WHAT TO WORK ON ::
Check every line below for the string "variations". Copy the ones that have it.

DATA FOR REVIEW ::
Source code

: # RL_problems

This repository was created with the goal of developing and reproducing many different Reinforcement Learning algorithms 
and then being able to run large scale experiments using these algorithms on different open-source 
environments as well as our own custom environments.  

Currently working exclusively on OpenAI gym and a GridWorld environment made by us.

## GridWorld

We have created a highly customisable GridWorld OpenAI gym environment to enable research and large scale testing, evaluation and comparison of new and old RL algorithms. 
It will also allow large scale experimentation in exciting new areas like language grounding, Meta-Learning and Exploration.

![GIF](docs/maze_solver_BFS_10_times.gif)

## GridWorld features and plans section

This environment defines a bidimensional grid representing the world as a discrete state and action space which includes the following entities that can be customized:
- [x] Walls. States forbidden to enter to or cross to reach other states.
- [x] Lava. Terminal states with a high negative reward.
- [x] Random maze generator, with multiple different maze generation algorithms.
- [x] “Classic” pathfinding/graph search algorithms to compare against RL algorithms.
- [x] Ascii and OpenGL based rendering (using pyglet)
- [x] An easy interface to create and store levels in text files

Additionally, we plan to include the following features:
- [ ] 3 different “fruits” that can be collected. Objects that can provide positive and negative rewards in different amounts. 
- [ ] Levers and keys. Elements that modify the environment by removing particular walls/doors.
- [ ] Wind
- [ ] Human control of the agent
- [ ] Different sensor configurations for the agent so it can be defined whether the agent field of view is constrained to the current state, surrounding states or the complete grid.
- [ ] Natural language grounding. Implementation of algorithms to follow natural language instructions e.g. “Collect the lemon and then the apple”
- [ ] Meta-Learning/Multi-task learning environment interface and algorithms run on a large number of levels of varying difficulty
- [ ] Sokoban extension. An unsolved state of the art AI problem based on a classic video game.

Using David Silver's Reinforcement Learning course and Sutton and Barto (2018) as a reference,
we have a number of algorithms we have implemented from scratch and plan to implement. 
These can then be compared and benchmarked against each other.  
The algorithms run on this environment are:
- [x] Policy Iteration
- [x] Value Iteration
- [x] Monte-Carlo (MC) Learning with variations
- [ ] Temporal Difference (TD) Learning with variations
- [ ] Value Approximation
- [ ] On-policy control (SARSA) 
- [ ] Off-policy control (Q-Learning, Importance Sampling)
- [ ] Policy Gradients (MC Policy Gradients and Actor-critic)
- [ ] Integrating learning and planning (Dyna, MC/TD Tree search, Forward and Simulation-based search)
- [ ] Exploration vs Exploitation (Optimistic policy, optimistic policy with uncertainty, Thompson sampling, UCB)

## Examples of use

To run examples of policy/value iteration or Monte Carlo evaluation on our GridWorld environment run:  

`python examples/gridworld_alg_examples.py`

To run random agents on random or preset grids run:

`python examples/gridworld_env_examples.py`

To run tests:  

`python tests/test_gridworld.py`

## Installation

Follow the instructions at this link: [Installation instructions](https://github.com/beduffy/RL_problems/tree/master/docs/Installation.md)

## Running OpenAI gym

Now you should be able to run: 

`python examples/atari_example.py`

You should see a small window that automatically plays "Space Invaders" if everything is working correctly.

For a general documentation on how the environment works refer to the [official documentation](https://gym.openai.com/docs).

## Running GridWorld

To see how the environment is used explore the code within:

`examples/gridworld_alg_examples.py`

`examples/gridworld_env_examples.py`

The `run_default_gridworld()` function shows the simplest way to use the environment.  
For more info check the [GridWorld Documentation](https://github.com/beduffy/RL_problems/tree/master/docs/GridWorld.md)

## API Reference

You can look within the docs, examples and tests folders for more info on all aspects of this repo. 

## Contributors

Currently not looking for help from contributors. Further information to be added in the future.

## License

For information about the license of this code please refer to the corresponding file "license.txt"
--
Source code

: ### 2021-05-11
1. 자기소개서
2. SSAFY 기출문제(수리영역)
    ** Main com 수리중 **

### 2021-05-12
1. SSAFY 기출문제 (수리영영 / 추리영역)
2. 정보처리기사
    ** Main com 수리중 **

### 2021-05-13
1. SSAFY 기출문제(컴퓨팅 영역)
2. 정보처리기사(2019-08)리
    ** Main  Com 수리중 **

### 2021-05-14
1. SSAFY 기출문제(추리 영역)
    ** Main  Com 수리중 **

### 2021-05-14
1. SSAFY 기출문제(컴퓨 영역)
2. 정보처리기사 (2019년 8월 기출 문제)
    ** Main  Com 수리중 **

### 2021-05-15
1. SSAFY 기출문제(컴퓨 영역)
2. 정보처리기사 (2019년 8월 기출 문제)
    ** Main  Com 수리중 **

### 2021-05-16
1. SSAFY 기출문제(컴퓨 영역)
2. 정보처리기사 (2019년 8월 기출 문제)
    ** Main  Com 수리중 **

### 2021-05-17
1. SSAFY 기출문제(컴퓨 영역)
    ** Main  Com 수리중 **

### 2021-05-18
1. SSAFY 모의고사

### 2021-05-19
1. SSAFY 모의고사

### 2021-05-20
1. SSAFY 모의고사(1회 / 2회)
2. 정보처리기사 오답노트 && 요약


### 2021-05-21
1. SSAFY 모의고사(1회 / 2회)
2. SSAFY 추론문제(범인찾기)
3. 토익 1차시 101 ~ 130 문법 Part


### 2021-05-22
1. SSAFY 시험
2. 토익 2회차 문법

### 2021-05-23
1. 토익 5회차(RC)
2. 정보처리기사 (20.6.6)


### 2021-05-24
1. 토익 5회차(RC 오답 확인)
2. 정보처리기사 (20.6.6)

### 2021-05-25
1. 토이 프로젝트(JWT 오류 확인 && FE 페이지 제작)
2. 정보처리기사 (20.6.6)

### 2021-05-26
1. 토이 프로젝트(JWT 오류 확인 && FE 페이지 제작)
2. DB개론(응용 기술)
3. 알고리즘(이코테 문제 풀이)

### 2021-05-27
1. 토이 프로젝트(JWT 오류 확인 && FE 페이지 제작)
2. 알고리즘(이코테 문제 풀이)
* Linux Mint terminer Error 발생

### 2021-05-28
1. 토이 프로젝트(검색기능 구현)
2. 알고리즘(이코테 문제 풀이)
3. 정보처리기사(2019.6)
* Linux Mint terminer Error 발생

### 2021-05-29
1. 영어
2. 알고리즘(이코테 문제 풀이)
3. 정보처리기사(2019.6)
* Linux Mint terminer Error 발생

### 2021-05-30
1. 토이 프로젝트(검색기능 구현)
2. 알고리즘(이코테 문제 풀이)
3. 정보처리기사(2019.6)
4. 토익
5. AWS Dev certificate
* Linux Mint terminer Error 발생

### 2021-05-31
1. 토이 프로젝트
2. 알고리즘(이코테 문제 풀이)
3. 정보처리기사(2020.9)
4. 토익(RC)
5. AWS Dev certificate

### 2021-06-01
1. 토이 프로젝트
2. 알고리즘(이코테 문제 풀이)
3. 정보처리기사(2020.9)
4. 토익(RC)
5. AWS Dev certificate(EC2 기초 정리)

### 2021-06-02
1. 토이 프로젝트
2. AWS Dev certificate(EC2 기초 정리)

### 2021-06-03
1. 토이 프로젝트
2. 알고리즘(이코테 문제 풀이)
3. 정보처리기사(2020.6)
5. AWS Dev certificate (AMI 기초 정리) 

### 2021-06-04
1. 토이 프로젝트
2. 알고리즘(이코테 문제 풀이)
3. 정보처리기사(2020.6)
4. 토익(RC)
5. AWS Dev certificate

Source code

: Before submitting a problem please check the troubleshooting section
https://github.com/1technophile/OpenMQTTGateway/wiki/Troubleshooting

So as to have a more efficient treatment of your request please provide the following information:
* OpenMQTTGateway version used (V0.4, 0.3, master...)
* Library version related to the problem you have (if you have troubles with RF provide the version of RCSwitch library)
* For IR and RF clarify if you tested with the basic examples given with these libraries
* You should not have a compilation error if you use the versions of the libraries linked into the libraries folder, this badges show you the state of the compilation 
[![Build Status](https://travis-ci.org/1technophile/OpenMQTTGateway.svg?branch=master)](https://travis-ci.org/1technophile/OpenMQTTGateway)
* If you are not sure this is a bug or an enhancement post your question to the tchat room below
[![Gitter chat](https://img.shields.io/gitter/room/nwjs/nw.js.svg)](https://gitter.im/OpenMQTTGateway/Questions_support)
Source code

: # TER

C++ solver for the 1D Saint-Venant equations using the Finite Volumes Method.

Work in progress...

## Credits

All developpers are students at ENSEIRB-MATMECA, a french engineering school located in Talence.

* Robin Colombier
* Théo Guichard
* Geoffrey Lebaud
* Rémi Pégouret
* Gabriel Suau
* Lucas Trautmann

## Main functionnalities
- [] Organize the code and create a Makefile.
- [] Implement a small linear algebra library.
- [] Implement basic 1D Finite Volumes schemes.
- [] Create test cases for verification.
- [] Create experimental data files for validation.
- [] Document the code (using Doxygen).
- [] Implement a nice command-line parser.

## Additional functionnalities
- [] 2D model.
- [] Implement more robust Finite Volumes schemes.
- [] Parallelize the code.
...
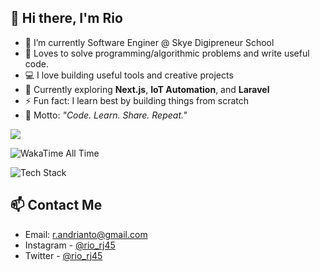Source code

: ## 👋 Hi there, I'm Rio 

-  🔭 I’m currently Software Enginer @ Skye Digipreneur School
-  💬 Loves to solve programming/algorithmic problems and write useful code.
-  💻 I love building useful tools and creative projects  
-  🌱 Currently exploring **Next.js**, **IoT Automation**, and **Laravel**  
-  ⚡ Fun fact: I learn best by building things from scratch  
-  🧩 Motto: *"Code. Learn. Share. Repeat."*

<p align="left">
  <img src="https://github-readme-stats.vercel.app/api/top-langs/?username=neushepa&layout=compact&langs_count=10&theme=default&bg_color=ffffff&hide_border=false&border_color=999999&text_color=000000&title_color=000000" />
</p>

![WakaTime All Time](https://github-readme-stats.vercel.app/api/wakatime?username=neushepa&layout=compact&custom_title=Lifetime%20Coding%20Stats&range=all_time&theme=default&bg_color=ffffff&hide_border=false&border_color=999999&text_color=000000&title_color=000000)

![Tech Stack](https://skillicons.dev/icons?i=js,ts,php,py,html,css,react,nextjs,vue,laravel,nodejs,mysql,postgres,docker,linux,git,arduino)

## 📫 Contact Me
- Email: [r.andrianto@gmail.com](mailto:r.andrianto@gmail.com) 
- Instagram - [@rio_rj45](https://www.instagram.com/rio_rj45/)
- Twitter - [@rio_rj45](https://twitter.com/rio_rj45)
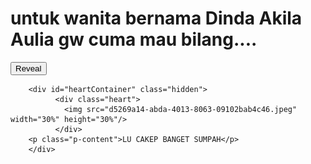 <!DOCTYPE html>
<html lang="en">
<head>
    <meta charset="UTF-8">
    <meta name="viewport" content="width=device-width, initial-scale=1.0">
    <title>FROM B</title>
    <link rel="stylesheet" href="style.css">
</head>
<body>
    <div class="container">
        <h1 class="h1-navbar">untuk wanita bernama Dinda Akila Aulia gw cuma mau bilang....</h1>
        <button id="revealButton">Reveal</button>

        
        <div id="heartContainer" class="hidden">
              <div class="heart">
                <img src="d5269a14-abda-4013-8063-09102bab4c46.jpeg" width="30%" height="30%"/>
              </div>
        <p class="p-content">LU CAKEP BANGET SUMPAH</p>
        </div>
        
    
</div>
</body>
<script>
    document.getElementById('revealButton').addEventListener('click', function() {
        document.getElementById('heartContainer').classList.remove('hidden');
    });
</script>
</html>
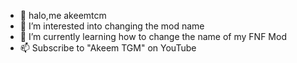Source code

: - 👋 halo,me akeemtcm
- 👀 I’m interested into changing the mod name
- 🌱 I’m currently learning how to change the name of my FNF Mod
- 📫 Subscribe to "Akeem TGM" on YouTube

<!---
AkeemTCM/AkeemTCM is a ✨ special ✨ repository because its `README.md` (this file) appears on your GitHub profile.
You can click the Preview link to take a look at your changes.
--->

ANSWER SECTION ::
- [x] Monte-Carlo (MC) Learning with variations
- [ ] Temporal Difference (TD) Learning with variations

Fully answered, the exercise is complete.